Work to complete ▸
Please return all lines from the records below that include the string "telemetry".

Start of Listed entries

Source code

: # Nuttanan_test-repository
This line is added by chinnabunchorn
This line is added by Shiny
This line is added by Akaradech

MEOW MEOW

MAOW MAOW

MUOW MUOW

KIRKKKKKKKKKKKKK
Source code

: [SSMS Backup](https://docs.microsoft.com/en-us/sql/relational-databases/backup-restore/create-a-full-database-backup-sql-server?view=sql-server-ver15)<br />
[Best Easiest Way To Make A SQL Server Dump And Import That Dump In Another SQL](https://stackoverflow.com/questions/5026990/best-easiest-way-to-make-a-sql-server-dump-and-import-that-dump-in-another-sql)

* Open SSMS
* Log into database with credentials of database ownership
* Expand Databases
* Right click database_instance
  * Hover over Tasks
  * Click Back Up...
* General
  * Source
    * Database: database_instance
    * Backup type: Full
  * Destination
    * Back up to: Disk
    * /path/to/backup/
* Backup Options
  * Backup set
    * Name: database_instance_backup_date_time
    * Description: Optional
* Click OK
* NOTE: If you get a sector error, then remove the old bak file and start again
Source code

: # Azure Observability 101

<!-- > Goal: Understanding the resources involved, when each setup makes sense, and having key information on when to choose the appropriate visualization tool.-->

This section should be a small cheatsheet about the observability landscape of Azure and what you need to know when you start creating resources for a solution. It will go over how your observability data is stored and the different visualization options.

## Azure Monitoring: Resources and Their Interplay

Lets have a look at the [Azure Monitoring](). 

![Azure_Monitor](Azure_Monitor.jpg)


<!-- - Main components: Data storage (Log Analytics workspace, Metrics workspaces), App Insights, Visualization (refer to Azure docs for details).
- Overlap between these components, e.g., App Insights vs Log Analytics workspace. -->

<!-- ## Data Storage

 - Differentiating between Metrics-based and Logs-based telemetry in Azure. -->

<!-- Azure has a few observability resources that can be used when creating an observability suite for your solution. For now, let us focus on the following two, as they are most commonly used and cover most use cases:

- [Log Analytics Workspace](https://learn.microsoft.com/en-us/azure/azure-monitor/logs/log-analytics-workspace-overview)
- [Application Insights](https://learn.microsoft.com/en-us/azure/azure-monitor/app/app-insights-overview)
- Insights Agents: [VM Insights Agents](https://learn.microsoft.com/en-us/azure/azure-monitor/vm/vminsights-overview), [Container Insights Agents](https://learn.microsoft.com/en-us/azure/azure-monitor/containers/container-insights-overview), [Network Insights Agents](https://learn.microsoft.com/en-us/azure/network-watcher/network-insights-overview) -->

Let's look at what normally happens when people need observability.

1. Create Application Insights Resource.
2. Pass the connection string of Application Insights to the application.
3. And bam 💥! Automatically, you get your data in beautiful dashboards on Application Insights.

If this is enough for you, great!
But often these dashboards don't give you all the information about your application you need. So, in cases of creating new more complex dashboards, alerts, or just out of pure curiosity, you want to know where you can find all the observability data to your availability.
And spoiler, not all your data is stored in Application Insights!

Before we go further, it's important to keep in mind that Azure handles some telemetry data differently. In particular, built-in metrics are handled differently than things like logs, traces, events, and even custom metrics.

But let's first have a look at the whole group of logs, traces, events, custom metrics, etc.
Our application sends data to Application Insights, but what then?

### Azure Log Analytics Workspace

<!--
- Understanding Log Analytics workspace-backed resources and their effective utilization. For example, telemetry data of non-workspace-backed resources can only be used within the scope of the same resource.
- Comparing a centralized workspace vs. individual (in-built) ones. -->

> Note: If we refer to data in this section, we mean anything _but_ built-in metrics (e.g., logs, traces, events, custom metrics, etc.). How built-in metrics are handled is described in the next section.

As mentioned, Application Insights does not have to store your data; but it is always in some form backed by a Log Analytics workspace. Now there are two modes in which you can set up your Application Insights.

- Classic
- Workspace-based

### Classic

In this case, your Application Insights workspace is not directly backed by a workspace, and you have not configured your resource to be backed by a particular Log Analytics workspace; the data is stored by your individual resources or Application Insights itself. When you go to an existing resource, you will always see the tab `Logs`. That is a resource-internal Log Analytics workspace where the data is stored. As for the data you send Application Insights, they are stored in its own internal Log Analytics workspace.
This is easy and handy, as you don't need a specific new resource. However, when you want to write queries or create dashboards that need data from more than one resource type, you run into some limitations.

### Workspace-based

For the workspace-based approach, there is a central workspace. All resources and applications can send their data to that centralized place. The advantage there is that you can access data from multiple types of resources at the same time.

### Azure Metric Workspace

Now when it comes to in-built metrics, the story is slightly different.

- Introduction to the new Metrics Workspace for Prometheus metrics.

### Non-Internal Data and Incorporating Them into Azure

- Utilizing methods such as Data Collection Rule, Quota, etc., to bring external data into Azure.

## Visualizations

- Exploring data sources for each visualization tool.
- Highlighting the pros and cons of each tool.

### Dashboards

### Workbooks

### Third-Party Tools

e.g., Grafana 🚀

End of Listed entries

Exercise response ▸
 - Differentiating between Metrics-based and Logs-based telemetry in Azure. -->
Before we go further, it's important to keep in mind that Azure handles some telemetry data differently. In particular, built-in metrics are handled differently than things like logs, traces, events, and even custom metrics.
- Understanding Log Analytics workspace-backed resources and their effective utilization. For example, telemetry data of non-workspace-backed resources can only be used within the scope of the same resource.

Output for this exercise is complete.